Avec cette production créée dans le cadre des Wiener Festwochen en mai 2006, Peter Sellars pèche par excès inverse. C’est alourdir le propos, certes imprégné des idéaux maçonniques libertaires et égalitaires de l’Aufklärung, tant de lui adjoindre un colloque pour en finir avec l’esclavage, avec force témoignages de victimes de ses formes actuelles recueillis par l’association marseillaise Esclavage Tolérance Zéro reproduits dans la programme, que d’en faire le symbole, ud et chœur de jeunes issus de milieux associatifs à l’appui, d’un estimable mais utopique métissage culturel. C’est surtout enfoncer non sans naïveté ni démagogie des portes ouvertes devant un parterre de happy few ayant déboursé jusqu’à 210€ pour écouter la musique du divin Mozart bercés par la brise estivale.
Écoutons cette spectatrice, sans doute fidèle festivalière, sincèrement dépitée : « Je n’aime pas cette mise en scène. Elle me met mal à l’aise ». Si seulement ! aurions-nous été tenté de lui répondre. Car passé le malaise initial suscité par l’atelier carcéral conçu par George Tsypin, ces bruits de chaînes et de serrure, ce fracas de tôle qui s’immiscent dans la musique, ces lumières soudain aveuglantes, la répétition de ces effets déstabilisateurs agace, puis lasse. Si bien qu’à la sortie du Théâtre de l’Archevêché, la conscience que Sellars a souhaité éveiller chez les spectateurs semblait déjà endormie.
Il est vrai que, confronté à l’inachèvement de l’œuvre, l’artiste américain n’a pas su, en concertation ou non avec le directeur musical Louis Langrée, trouver de solution satisfaisante. Si la partition de Mozart est pour ainsi dire complète – il n’y manque vraisemblablement que l’ouverture et le finale –, le texte perdu du Singspiel fait furieusement défaut. De fait, pas ou peu de théâtre, si l’on excepte les somptueux mélodrames, genre auquel Mozart ne reviendra plus malgré son enthousiasme. Du premier, ainsi que des interludes extraits de la musique de scène du drame héroïque Thamos, Roi d’Égypte, dont le remaniement précède de peu la composition de Zaïde, Sellars tire des pantomimes dans lesquelles l’œuvre s’enlise.

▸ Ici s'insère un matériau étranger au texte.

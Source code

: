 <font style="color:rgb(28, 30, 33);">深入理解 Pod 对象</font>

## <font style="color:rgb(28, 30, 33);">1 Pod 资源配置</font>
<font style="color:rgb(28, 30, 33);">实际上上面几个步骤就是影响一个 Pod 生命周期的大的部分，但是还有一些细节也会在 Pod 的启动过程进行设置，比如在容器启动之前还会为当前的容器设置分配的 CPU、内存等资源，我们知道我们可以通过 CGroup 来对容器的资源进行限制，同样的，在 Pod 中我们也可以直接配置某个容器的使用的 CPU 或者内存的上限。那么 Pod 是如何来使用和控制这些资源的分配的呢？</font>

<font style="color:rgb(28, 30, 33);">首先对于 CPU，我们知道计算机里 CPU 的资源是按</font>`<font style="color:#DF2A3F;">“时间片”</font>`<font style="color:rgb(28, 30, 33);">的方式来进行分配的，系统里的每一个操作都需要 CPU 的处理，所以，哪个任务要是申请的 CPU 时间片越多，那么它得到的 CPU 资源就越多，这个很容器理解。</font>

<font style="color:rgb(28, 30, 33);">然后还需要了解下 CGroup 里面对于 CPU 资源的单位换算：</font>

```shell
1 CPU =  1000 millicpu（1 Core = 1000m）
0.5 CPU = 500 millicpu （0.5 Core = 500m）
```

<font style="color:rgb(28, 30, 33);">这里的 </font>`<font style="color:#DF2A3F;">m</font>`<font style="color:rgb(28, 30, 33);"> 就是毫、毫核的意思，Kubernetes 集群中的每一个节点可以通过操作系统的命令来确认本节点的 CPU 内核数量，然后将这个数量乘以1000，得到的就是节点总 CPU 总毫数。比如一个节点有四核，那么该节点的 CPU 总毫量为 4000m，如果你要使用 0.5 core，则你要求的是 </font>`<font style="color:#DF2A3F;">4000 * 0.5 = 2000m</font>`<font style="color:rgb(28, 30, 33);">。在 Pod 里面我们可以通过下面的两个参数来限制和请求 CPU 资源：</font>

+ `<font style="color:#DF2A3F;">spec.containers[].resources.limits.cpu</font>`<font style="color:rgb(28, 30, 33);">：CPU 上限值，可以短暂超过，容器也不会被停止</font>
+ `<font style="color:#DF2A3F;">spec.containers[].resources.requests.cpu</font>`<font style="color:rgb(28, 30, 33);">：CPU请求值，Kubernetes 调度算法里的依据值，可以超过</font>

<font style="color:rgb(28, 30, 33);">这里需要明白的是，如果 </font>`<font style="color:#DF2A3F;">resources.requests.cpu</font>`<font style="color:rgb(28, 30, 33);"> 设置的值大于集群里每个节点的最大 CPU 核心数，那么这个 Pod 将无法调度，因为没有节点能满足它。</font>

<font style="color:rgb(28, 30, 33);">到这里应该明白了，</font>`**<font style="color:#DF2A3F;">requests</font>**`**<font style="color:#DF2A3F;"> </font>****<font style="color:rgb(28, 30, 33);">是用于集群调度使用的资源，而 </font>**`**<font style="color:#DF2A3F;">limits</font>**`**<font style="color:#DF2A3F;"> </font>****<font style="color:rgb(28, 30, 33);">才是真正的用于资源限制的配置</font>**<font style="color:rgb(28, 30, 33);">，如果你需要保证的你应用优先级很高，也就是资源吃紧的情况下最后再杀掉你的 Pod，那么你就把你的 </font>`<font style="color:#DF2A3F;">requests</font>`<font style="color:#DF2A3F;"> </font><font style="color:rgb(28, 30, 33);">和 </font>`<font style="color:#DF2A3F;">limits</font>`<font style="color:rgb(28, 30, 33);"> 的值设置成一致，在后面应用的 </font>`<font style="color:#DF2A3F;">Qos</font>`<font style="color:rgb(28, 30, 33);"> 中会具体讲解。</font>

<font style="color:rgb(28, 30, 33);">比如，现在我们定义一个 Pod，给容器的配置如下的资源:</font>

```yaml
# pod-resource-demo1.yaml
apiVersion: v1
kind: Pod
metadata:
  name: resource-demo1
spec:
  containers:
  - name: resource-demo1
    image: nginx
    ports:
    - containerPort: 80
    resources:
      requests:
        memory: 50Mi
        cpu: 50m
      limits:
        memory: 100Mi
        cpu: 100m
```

Absence de continuité dramatique
Surtout, la réduire à une succession de numéros musicaux en accuse l’absence de continuité dramatique. Alors que faire, puisqu’assurément la partition mérite d’être entendue ? Revenir à la source du livret de Johannes Andreas Schachtner, le Sérail, ou la Rencontre imprévue d’un père, d’une fille et d’un fils réduits en esclavage, Singspiel de Friedrich Joseph Sebastiani mis en musique par Joseph Friebert auquel Zaïde ressemble à s’y méprendre au premier acte, avant de s’en affranchir au second – dès lors, quelle fin choisir ? S’en tenir à la version de concert d’usage, avec ou sans narrateur, ou tenter de recomposer des dialogues, comme cela avait été fait pour la création à l’Opéra de Francfort en 1866 ?
En somme, tout sauf cet enchaînement bâtard qui dessert l’opéra, à tel point que certains en ont réfuté les qualités musicales. À leur décharge, les faiblesses d’un plateau où l’adéquation physique va rarement de pair avec les exigences vocales. Ekaterina Lekhina est une Zaïde frêle dans l’aigu, parfois acide, Sean Panikkar trébuche sur la tessiture de Gomatz, l’Allazim d’Alfred Walker parvient à émouvoir malgré un phrasé sans relief, et Morris Robinson n’a pour Osmin que l’énormité du grave, sans esprit dans son air. Dans le rôle du sultan Soliman, Russell Thomas est plus convaincant, émission saine, régulière et ligne caractérisée.
Garant d’une certaine authenticité mozartienne, Louis Langrée trouve de beaux équilibres dans la conduite contrastée des airs, soigne les courbes et fait avancer le drame autant que faire se peut. Est-ce en revanche parce que Mozart détestait sa ville natale que la Camerata Salzburg n’a à lui offrir que ces sonorités aigres et souvent désordonnées dignes d’un mauvais ensemble d’instruments anciens, avec en prime un bien vilain vibrato d’orchestre moderne ?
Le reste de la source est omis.